(PROVIDED DATA)
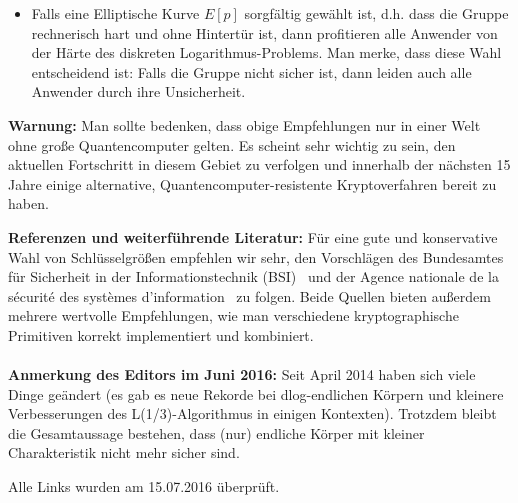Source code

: \begin{refsegment}
\begin{itemize}
\item Falls eine Elliptische Kurve $E[p]$ sorgfältig gewählt ist, d.h. dass die Gruppe rechnerisch hart und ohne Hintertür ist, dann profitieren alle Anwender von der Härte des diskreten Logarithmus-Problems. Man merke, dass diese Wahl entscheidend ist: Falls die Gruppe nicht sicher ist, dann leiden auch alle Anwender durch ihre Unsicherheit.
\end{itemize}

 \textbf{Warnung:} Man sollte bedenken, dass obige Empfehlungen nur in einer Welt ohne große Quantencomputer gelten.
 Es scheint sehr wichtig zu sein, den aktuellen Fortschritt in diesem Gebiet zu verfolgen und innerhalb der nächsten 15 Jahre einige alternative, Quantencomputer-resistente Kryptoverfahren bereit zu haben.

 \textbf{Referenzen und weiterführende Literatur:}
Für eine gute und konservative Wahl von Schlüsselgrößen empfehlen wir sehr, den Vorschlägen des Bundesamtes f\"ur Sicherheit in der Informationstechnik (BSI)~\cite{BSI2012} und der Agence nationale de la s\'ecurit\'e des syst\`emes d'informa\-tion~\cite{refanssi2013} zu folgen. Beide Quellen bieten außerdem mehrere wertvolle Empfehlungen, wie man verschiedene kryptographische Primitiven korrekt implementiert und kombiniert.\\\\

 \textbf{Anmerkung des Editors im Juni 2016:}
Seit April 2014 haben sich viele Dinge geändert (es gab es neue Rekorde bei dlog-endlichen Körpern und kleinere Verbesserungen des L(1/3)-Algorithmus in einigen Kontexten). Trotzdem bleibt die Gesamtaussage bestehen, dass (nur) endliche Körper mit kleiner Charakteristik nicht mehr sicher sind.



\printbibliography[%
	heading=subbibintoc,
	title={Literatur zu Kapitel \thechapter},
	segment=\therefsegment,
]
\end{refsegment}


 Alle Links wurden am 15.07.2016 überprüft.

(WHAT TO WORK ON) Your answer should be one number: how many lines in the material hold the word "Empfehlungen".

(TASK OUTPUT) 2